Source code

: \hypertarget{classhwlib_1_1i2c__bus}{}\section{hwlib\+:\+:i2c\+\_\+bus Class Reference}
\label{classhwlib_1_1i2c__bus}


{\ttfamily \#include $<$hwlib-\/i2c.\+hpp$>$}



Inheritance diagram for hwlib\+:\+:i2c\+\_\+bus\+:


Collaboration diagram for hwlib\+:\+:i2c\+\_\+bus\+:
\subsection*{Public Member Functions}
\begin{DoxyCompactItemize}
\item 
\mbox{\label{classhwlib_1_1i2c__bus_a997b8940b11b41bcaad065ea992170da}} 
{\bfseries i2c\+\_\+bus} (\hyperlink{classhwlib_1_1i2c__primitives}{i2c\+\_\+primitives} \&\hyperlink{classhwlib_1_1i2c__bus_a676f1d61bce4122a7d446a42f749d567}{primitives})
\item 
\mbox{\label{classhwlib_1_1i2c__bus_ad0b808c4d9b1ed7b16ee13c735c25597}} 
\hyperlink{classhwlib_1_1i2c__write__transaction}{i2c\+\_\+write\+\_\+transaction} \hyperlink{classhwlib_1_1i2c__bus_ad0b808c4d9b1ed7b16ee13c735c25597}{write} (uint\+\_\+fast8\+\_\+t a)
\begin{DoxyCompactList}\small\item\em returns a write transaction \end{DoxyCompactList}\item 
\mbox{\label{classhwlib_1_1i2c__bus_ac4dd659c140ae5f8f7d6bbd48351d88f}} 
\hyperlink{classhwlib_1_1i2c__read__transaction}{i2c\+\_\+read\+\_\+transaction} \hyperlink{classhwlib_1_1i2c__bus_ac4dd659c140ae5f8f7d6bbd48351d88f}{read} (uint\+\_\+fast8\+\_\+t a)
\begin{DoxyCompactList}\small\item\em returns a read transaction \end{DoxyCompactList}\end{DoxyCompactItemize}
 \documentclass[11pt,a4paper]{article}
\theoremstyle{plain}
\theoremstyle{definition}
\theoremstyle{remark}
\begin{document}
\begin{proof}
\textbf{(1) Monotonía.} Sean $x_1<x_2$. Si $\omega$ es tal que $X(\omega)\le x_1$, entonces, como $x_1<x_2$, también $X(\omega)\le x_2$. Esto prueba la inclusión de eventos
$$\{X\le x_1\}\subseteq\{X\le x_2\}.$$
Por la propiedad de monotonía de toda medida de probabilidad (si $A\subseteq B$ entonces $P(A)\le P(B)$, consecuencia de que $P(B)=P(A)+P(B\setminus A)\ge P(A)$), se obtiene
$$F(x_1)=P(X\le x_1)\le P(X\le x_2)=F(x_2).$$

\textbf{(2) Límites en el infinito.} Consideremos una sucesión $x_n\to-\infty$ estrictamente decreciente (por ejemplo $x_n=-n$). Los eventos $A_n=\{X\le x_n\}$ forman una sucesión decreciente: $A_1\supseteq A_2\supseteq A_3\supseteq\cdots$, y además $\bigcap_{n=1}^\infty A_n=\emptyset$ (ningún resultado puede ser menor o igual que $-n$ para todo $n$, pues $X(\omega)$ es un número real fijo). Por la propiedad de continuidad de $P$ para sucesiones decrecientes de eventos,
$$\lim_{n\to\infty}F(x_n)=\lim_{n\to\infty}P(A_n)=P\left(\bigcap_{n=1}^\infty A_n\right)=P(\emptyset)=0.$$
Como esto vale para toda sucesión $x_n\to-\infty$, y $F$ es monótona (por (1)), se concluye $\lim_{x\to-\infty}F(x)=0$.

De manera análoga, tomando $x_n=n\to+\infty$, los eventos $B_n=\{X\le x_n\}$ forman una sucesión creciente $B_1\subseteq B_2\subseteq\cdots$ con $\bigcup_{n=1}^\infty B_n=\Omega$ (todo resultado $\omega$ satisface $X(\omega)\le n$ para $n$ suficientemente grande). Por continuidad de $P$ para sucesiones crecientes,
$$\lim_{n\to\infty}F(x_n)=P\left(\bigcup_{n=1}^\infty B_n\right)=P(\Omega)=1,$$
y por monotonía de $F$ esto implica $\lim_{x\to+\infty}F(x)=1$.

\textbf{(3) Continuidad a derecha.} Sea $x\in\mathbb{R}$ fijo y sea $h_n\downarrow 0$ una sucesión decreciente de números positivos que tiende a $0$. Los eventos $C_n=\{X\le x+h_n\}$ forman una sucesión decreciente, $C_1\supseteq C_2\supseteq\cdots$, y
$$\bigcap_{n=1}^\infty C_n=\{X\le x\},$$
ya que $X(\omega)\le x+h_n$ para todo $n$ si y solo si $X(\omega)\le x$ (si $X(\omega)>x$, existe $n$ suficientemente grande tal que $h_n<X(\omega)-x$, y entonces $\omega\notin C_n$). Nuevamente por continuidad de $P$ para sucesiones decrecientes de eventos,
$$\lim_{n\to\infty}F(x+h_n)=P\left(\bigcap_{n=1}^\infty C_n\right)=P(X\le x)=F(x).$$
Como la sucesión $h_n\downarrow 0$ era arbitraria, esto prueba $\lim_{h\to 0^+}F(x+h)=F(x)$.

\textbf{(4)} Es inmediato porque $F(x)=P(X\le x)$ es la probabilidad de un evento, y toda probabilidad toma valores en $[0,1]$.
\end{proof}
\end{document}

Action item: Across all the entries above, count each line that has the word "decrecientes" in it, and give only the count.

Solved problem: 2